I repotted the violet orchid in my office. It has a single drooping node, weighed down with five vibrant flowers on its tip. The flowers are opened like the exuberant skirts of can-can dancers tucked in behind one another, three on one side and two on the opposite. There are four new buds waiting to join the line, each slightly larger than the proceeding one. The long rubbery green leaves are draped over the plastic gray pot. The plant had outgrown the pot for quite a while, stringy roots protruding out of the soil. I tilted the pot to the side and pulled out the smaller plastic container nestled inside. Within lies a web of roots twisted and covered with a soft white coating the texture of styrofoam.

The roots were contorted to fit the mold of the container. Several passed through the small drainage holes at the bottom. One determined root even cracked the wall. I had to cut the side of the plastic to carefully pry them apart, like intertwined fingers clasped together, clinging to the soil. The extraction complete, I held the plant in my hands and it felt like something sacred from the sea. I poured fresh soil in the new clay pot and placed it inside, spreading more soil and patting it, making sure the roots have ample room beneath. I sprinkled a tiny spoonful of special orchid powder on top and watered it. I placed the orchid, in its new home, on the windowsill in the sunlight to watch over me as I cleaned up in the aftermath of the operation.

I washed the bits of black soil from underneath my fingernails under the warm tap and kept thinking about those complicated roots.
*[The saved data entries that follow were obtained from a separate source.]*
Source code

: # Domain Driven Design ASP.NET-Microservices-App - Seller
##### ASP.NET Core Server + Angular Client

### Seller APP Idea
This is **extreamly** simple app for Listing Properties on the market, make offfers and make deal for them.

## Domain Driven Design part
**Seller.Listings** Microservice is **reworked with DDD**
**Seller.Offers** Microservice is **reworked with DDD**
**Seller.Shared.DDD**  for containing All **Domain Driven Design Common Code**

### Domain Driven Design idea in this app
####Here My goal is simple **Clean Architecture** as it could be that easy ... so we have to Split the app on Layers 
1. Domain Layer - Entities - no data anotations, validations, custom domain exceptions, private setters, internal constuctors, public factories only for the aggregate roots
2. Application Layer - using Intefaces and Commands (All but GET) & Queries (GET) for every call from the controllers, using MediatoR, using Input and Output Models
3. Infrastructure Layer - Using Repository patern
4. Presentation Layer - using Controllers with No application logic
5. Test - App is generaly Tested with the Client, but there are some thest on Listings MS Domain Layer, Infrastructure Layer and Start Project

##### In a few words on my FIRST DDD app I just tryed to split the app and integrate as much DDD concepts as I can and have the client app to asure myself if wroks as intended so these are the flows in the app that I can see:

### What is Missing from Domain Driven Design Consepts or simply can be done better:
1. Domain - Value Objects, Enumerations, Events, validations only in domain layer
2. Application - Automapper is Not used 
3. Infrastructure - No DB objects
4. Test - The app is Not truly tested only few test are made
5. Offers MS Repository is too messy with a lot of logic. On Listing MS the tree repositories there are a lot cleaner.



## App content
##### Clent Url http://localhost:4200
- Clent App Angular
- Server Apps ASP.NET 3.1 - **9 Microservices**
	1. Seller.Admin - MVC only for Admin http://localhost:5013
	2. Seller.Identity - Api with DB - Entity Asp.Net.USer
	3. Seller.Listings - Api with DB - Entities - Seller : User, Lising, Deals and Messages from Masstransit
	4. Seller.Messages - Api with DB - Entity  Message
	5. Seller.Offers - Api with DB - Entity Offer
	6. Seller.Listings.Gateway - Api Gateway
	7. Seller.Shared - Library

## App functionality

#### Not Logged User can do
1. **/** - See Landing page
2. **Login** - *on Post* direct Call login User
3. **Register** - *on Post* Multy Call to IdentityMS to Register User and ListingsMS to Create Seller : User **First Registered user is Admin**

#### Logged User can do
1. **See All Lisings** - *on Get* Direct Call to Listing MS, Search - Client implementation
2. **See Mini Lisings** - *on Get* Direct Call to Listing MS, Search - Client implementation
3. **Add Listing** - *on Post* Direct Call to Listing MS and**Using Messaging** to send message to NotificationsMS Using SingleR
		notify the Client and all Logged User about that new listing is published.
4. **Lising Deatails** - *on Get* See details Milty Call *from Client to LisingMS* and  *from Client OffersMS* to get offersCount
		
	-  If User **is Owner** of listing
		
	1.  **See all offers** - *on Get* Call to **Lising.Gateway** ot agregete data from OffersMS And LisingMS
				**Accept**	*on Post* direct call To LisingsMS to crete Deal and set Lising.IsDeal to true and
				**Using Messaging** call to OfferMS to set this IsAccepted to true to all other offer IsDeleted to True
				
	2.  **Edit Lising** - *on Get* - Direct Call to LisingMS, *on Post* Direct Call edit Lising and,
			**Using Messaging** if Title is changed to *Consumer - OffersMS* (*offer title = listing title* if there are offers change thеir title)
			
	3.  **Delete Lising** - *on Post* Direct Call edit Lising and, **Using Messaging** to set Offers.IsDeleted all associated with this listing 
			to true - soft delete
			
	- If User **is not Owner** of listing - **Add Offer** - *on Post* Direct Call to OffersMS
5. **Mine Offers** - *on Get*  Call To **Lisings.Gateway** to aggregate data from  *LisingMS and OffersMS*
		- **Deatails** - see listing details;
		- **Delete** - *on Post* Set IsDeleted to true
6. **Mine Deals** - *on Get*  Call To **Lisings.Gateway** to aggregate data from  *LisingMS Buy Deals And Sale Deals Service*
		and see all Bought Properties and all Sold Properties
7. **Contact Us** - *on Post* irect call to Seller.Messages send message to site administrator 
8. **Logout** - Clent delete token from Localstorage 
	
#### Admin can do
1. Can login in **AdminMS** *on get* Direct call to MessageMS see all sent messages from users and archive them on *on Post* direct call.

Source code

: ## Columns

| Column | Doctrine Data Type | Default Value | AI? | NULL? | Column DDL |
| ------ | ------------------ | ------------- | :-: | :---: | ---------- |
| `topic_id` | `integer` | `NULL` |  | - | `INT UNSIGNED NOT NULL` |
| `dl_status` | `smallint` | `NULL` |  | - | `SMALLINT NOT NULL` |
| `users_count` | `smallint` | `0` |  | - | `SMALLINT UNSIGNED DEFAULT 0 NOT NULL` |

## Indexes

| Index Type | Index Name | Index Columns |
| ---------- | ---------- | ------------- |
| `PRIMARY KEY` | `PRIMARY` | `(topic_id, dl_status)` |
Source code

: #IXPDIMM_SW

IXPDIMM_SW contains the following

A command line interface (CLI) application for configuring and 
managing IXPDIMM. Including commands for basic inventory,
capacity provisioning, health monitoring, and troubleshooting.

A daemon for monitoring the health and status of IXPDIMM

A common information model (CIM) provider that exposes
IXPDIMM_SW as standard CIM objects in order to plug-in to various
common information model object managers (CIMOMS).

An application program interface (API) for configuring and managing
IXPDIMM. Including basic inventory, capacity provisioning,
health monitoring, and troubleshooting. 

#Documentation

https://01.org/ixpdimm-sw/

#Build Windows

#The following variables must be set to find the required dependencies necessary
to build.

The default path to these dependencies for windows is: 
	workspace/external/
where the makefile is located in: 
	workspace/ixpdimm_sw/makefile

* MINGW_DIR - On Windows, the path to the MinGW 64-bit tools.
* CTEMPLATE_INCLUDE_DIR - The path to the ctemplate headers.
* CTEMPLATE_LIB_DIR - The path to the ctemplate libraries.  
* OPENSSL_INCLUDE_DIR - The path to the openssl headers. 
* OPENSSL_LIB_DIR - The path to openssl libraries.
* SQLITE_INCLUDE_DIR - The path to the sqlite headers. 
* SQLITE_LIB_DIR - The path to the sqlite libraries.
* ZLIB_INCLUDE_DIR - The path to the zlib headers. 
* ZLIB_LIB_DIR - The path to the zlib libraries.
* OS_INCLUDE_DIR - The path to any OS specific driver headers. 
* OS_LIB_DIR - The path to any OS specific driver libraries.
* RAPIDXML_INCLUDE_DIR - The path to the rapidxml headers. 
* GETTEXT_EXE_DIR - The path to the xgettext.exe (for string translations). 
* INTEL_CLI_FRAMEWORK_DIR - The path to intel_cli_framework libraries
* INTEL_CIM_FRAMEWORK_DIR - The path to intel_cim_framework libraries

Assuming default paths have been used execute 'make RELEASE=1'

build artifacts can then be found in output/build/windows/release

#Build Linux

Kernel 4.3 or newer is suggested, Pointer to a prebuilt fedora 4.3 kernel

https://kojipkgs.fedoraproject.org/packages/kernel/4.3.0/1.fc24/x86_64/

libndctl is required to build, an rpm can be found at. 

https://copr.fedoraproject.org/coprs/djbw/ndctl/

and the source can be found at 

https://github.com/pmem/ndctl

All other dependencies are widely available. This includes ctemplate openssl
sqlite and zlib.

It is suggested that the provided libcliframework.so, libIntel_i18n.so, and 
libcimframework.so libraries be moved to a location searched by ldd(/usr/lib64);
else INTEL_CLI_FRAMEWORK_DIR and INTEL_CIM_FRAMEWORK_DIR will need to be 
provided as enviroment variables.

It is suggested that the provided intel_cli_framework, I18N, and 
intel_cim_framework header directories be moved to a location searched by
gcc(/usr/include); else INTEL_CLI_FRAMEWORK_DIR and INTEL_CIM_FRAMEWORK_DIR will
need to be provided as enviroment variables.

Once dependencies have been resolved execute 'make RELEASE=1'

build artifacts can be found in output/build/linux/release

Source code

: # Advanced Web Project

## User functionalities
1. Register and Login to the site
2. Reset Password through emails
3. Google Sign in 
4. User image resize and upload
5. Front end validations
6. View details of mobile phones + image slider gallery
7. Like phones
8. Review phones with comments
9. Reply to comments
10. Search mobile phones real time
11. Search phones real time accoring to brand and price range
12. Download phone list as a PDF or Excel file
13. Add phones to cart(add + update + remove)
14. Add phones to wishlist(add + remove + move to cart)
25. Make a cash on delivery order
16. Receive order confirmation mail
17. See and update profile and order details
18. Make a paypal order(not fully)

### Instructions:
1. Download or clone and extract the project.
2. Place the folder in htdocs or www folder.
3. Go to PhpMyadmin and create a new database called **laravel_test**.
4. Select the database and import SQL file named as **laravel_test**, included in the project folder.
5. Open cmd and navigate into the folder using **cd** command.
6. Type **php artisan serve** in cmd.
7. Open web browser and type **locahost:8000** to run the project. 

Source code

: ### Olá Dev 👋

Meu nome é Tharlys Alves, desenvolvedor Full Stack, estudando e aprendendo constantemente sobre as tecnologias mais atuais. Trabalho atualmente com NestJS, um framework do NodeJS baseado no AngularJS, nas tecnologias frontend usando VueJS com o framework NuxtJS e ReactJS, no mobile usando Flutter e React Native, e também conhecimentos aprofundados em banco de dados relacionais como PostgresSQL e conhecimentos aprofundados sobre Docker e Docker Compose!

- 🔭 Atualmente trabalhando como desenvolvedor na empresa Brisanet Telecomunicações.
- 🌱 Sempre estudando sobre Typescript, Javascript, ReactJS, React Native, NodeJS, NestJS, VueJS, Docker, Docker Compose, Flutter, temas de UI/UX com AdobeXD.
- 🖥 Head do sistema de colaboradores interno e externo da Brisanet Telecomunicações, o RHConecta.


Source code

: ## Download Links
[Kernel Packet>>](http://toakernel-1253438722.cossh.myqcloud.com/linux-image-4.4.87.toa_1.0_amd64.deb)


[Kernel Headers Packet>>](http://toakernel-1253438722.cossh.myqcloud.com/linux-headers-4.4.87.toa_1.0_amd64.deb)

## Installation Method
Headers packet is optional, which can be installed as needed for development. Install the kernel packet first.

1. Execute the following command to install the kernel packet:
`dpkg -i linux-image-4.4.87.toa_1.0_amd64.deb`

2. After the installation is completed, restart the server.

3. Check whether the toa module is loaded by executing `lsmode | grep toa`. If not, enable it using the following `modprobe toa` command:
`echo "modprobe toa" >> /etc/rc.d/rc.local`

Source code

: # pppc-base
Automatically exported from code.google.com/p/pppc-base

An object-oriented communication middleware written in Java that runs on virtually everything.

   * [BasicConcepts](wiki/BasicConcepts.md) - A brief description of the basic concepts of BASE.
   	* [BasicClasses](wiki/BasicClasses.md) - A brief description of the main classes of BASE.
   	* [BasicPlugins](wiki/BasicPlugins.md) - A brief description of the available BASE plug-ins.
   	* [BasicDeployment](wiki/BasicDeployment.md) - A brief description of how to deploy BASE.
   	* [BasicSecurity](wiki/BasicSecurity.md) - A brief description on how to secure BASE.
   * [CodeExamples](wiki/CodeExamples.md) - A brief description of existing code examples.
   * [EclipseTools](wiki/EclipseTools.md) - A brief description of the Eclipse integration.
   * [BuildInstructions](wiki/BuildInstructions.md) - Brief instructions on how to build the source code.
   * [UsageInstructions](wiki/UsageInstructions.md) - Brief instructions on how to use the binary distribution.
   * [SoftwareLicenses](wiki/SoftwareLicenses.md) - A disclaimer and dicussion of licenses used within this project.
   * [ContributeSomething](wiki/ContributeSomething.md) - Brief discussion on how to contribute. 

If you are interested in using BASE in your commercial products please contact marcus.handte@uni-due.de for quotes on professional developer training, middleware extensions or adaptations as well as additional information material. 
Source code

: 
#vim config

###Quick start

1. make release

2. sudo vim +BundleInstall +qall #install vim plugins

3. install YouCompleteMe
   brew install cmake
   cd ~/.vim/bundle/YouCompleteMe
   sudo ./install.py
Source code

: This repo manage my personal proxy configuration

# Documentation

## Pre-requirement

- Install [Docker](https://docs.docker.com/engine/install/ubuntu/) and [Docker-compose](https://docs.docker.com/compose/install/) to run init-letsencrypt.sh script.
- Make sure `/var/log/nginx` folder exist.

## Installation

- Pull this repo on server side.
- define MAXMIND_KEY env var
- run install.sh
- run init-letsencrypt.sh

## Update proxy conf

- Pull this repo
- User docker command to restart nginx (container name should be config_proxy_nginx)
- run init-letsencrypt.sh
In the mirror, a memory flickered in front of my eyes. Looking at my unmasked face, I remembered staring into the same eyes in a sleepless daze in another lifetime. I would stare into black pupils like ink drops spreading on a sheet of paper, a being outside of myself peering into the most private realm. It was a startling realization making the fuzz on my arms stand, like when I was a child and my mom would capture me in the hallway and convince me she is not my mom but a witch who morphed into an identical body. She would hug me and I'd wriggle away, asking for proof she was only teasing. I was slow to understand jokes, even now, my laugh is delayed a few seconds too many.

One of the defining characteristics of a home is the ability to hold. The physical home holds essential and sentimental material possessions. It is a place that cradles, no matter how small or cramped, like the walls of a glass vase a cat willingly squeezes into for the feeling of being held. The inner-workings of the orchid reminded me of resilience, how living things can thrive despite limitations, sometimes in spite of them, like dandelions reaching for the sun through the uninhabitable cracks in a pavement.

Home is a fluid place inside ourselves. In The House, a stop-motion animation film we watched at the beginning of the year, the last segment stars an anthropomorphic cat who converts her childhood home into an apartment building. Her house appears to be the last one standing above water in a flooded world, its tenants slacking on rent, repurposing floor boards from the vacant top floor to build boats and sail into the mist, one by one they leave. She tries to nail the boards back on the floor and wallpapers over the decaying walls, but it doesn't stick. We are resilient and we are stubborn. 

I found a photograph of me, age thirteen, that I keep tucked behind the last page in my journal. I am leaning on a shiny blue railing onboard a sightseeing ship, landscape view cropped from the waist up. My body is turned to the side, glancing back at the camera. My right elbow is propped on the railing, my hand covering the left side of my chin and cheek, a gesture suggesting I wanted to hide my face or was on my way to tuck the strands of hair behind my ear. My hair is strawberry blonde in the sun, in a loose braid flowing behind my shoulder blade. My face is overexposed in the light, my eyebrows almost non-existent. My eyes are squinting and looking at the camera, my lips curved up in a slight smile. I'm wearing a thin teal knitted cardigan, the white skin on my arm visible through the translucent fabric. The background is denim blue water, rippling in the wind, and above it, a symmetrical line of puffy green trees drawing long black shadows on the path. I look mischievous and pleased with myself. 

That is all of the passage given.